I am the type of person who needs time alone. I need the peace and quiet that being alone affords. However, after a traumatic experience such as losing your husband, the solitude that followed is now quite different. It’s loud even though it’s quiet. I am painfully aware of my alone-ness, and for a while it drove me crazy. In the first few weeks after Aaron’s funeral, I would find myself wandering the aisles of Target, Wegmans and sitting in Starbucks. A lot of money was spent in a mindless manner, but I soon realized what I was seeking, was the noise and the crowd. During that time when things were quiet, all I had time to do was think, to grieve, and to think some more. Thinking brought on feelings of guilt, and the guilt weighed heavily on my shoulders. All I kept thinking was, WHAT else could I have done to save his life? Or, was all of what we went through just a waste, because he ended up in that raggedy hell hole unable to be transferred? There was so much guilt.s I kept going through the motions learning how to navigate my new reality, I was beginning to embrace the quiet moments instead of running from them. I discovered, in the moments of solitude, I really began to look at myself, my life, and all the choices (both mine and others) which had led me to this very point in time. In this solitude, I would find my healing. I can only speak on my experiences, and I can tell you that I was forced to look at all of what made me who I was, up until now.
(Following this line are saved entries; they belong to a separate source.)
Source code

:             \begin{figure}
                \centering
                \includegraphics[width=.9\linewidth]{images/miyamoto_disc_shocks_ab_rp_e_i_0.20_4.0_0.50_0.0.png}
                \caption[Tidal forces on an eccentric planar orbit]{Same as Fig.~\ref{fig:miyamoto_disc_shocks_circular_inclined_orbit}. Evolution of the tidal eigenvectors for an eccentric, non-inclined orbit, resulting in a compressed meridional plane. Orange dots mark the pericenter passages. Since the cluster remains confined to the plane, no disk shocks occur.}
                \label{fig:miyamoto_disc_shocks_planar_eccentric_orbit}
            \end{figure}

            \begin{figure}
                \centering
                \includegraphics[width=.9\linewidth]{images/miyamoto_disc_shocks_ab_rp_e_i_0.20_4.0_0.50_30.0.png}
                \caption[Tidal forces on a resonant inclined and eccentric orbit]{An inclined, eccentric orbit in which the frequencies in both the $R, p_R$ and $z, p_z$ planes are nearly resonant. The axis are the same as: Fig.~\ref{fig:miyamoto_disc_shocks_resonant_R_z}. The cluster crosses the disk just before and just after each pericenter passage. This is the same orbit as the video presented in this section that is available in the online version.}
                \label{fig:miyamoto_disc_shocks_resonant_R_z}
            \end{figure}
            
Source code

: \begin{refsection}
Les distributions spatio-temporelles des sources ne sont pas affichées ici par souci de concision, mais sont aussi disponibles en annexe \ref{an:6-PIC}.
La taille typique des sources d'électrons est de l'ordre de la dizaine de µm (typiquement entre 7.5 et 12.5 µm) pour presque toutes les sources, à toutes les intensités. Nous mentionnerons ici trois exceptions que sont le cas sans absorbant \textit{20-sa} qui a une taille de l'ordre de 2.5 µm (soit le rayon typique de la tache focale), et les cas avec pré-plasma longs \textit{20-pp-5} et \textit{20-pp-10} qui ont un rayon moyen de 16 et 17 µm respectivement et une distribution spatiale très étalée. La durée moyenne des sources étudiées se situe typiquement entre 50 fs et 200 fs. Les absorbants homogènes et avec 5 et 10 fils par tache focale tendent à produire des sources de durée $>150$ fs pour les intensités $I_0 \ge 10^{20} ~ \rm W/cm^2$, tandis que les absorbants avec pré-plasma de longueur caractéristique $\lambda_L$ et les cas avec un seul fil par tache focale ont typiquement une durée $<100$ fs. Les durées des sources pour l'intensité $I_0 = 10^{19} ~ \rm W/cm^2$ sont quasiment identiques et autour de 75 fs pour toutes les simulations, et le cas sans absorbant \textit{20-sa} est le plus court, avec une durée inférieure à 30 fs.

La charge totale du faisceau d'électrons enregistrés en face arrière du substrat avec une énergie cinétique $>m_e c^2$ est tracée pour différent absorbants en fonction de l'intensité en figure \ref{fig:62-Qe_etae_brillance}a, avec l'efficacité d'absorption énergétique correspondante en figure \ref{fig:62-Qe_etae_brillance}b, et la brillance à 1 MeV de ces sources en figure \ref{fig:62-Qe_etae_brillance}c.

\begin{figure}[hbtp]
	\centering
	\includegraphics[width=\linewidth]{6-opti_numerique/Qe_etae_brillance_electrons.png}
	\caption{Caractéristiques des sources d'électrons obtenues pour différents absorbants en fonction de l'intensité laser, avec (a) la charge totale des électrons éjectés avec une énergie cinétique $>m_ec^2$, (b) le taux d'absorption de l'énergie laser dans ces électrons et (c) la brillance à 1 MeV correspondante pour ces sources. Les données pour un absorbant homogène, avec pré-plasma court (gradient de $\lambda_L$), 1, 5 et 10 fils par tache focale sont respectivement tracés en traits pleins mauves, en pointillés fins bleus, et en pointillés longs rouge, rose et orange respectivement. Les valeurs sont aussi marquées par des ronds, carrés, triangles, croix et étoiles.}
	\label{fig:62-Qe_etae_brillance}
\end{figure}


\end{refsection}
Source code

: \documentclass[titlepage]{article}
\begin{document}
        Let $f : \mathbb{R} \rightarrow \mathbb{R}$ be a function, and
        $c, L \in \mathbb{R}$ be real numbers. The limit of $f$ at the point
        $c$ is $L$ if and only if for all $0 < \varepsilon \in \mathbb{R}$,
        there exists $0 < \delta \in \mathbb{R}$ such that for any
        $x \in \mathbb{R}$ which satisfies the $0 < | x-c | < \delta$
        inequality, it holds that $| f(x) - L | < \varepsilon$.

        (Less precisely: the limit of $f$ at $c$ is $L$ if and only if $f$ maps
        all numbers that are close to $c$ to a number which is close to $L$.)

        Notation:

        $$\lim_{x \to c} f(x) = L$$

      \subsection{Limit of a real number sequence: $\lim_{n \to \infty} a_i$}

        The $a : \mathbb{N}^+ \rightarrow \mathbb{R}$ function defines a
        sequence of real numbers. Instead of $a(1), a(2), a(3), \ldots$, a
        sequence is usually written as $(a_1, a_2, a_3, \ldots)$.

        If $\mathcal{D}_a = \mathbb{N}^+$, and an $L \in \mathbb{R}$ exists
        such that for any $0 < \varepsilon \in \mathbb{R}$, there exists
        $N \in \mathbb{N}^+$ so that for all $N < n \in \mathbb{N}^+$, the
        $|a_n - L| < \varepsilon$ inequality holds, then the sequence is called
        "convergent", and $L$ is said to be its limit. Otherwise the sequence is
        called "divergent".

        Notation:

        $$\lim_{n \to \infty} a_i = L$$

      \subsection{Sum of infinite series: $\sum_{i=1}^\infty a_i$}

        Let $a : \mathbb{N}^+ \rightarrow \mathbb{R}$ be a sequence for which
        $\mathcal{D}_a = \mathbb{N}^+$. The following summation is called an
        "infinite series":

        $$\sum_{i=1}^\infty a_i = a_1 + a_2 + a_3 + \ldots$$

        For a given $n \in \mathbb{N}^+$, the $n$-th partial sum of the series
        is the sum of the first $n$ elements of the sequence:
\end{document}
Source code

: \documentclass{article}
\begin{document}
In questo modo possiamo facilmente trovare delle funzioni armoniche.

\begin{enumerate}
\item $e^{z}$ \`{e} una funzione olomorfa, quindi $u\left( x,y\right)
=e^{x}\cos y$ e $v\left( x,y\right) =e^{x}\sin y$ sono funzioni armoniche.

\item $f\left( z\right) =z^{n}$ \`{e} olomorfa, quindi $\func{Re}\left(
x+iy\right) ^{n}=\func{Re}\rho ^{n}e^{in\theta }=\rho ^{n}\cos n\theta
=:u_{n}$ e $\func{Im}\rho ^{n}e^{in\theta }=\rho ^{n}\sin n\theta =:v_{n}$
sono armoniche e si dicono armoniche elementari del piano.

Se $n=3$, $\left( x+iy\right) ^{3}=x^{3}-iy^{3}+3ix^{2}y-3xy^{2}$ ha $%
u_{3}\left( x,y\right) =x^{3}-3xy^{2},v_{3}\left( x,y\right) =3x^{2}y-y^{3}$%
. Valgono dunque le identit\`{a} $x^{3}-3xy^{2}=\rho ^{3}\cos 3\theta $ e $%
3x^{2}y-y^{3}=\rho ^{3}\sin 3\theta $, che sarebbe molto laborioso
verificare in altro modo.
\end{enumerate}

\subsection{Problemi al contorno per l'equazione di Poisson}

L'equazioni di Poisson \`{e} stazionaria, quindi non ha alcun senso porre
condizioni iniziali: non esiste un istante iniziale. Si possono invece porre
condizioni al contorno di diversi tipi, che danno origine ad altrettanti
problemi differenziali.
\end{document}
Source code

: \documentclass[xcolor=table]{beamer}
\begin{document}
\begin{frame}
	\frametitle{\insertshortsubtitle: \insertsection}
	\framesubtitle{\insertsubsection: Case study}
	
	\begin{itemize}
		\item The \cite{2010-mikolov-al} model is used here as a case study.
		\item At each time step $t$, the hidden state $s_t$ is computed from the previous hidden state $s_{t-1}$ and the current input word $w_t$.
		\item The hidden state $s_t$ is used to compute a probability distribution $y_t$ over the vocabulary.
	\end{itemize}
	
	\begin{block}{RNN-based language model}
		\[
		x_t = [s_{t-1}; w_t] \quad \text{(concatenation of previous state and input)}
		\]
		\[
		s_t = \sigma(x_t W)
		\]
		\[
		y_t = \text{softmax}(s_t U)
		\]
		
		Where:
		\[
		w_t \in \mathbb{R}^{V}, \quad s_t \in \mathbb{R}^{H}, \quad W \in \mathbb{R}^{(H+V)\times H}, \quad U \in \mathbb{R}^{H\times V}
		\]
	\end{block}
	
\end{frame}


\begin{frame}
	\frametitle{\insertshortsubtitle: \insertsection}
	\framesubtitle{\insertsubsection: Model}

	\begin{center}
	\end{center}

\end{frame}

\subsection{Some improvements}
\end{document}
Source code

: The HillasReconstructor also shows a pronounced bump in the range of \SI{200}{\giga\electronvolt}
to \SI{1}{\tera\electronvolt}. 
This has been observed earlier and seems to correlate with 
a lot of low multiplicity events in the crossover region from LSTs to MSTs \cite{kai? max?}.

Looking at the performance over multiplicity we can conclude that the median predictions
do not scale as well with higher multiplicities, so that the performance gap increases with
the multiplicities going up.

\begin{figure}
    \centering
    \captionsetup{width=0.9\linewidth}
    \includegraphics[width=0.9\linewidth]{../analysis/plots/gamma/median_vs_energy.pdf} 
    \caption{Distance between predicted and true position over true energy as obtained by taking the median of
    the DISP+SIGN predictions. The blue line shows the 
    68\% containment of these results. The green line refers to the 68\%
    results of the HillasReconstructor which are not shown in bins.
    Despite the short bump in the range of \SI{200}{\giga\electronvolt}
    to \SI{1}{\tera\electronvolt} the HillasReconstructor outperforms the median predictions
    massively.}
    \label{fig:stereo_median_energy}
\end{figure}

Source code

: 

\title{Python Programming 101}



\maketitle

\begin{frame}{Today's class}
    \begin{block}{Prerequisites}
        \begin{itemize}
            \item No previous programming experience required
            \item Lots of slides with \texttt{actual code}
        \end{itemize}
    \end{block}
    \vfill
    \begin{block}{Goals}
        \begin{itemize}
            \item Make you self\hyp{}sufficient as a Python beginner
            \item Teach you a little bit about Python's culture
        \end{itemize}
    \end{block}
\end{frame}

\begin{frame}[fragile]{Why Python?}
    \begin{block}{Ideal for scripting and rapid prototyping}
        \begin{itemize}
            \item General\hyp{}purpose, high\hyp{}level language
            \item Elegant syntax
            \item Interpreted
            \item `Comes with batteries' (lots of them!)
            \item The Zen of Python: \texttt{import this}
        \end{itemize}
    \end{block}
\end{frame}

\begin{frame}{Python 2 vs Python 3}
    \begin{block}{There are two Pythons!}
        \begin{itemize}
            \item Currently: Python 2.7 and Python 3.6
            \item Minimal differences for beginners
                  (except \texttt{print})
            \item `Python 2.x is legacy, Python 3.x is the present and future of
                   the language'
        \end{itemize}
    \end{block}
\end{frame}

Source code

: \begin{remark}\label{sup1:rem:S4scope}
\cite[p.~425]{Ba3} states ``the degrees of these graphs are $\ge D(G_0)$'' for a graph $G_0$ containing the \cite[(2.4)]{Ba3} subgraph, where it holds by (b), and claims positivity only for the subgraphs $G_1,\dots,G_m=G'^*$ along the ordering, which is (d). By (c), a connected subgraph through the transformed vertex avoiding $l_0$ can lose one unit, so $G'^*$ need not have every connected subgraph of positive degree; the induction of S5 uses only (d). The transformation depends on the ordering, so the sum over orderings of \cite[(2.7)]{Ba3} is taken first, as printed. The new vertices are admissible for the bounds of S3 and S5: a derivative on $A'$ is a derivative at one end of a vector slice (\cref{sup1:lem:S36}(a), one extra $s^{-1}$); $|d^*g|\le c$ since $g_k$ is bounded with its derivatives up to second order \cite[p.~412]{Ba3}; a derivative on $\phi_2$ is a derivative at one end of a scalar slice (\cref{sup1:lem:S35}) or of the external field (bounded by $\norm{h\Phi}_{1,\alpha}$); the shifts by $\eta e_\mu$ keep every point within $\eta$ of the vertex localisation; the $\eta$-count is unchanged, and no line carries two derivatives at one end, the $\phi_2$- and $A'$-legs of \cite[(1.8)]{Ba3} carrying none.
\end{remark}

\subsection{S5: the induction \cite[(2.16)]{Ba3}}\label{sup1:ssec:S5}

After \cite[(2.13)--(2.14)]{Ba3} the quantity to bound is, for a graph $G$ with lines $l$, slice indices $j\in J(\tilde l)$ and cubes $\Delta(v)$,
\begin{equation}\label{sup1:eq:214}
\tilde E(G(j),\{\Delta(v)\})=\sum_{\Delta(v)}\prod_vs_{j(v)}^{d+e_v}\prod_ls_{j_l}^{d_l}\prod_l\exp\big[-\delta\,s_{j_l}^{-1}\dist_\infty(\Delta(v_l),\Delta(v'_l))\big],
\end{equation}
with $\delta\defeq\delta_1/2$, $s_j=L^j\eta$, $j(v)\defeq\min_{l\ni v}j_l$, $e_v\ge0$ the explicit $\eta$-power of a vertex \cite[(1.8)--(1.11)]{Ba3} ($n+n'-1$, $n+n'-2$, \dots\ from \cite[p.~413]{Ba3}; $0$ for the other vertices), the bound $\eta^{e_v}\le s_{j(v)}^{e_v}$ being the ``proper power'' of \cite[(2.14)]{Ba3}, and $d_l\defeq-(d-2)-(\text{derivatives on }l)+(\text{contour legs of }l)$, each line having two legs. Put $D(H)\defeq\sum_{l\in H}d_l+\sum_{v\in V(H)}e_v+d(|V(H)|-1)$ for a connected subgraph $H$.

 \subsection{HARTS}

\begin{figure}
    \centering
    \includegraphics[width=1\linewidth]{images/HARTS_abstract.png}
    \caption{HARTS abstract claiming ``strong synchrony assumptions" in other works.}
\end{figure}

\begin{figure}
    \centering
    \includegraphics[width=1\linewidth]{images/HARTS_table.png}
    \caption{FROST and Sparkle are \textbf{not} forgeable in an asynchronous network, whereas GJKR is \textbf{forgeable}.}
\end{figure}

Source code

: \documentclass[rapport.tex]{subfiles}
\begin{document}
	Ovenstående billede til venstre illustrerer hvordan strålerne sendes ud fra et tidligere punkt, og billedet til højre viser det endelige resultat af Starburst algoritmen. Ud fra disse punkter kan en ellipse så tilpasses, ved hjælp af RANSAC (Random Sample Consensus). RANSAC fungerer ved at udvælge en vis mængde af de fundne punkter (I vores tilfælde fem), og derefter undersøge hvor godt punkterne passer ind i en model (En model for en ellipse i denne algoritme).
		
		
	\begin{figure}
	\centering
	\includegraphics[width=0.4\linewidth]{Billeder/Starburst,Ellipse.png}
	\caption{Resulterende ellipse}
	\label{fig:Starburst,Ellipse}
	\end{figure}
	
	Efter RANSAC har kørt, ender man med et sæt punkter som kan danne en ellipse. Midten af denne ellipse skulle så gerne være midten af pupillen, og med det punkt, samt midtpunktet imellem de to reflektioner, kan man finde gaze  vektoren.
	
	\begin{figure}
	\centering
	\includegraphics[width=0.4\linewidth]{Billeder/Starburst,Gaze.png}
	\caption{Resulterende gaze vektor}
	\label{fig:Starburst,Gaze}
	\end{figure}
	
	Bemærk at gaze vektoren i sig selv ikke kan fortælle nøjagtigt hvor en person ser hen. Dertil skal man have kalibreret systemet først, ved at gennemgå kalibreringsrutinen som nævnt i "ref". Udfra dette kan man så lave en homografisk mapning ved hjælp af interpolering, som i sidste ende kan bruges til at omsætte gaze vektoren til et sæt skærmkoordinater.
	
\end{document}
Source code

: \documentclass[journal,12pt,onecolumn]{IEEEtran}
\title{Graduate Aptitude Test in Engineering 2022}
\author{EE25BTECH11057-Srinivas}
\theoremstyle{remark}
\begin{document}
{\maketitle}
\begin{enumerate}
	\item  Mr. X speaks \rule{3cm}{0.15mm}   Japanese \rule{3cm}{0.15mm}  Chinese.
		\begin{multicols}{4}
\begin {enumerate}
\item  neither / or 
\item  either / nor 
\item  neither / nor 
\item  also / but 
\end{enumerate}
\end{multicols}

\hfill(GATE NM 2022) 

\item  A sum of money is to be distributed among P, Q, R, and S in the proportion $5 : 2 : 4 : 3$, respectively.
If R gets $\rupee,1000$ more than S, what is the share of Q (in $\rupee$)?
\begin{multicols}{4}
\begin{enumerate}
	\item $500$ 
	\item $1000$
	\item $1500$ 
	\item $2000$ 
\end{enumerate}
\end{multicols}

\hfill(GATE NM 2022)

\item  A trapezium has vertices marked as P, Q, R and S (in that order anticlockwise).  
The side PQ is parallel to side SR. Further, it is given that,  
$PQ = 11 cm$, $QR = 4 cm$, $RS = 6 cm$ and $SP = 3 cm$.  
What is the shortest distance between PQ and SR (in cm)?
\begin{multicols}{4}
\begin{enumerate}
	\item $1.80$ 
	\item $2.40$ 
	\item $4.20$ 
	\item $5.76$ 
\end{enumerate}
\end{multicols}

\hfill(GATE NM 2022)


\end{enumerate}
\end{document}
I realized that there was pain from my childhood that I needed to acknowledge, to address and to let go. There was anger that needed to be released. So many memories came back to me in my solitude. Things I’d long buried in those corners of my mind. They needed to be properly addressed so that I could finally put them away. There was so much guilt, anger and blame. And rage. There was also rage.

I was so angry at Aaron for never listening to me. You see, I wasn’t the one with the influence over him. He listened to me last. I’d researched his disease for countless hours. I sent so many emails and made so many phone calls, (even to other countries) seeking treatment, that I am now an unofficial expert on Synovial Sarcoma. I wanted him to have treatment in another facility but he opted to go with the family doctor referral and I honestly believe that if he’d listened to me, things would have turned out dramatically different. For that, I was angry. He left me widowed with three kids. Three kids…. It was in this forced alone time that I realized that no matter who he listened to, he was no longer here and I HAD to let go of the negative feelings, the blame and the anger -- it all had to go. I had to forgive him as well as myself. Anger sickens you. Anger makes you bitter and bitterness blocks your blessings. I had to let it go so the healing within me could begin. All those feelings were taking up too much space and there absolutely wasn’t any room for peace to enter.

Healing is hard work. It’s ugly. It’s lonely. It’s raw. It is painful. It is in this solitude that you are made to look at all of your shit. ALL of it and it’s not pretty. You not only see past pain, but you are faced with bad choices, and all of the what ifs and every other hurt you’ve experienced. Trauma seems to bring memories of past traumas. It all comes rushing back at once and there isn’t anything you can do but deal with it. This is where the really hard work begins. For me, I had to finally let go of things I’d been carrying around for more years than I can remember. I had to let things go. I know I could not have saved his life. I also know beyond a shadow of a doubt that I did everything in my power to save his life.

I was there until the very last breath. I ensured that his home-going was beautiful even if it was the saddest day of our lives. I no longer carry that guilt. I have let go of grudges and anger. It was in my solitude that I finally made peace with everything that has happened. I may never have an understanding, but I am ok with it now. I have forgiven others who have hurt me. People in pain, really do inflict pain on others. All of us are hurting in one way or another and we all have some healing to do. I am by far a therapist, but I can say that solitude is so important. Even if you’re not dealing with a painful experience, you need to take time to seek solitude. Step away and disconnect from the world, so that you can reconnect with your true self. It’s helped me focus and it’s changed my perception on a lot of things.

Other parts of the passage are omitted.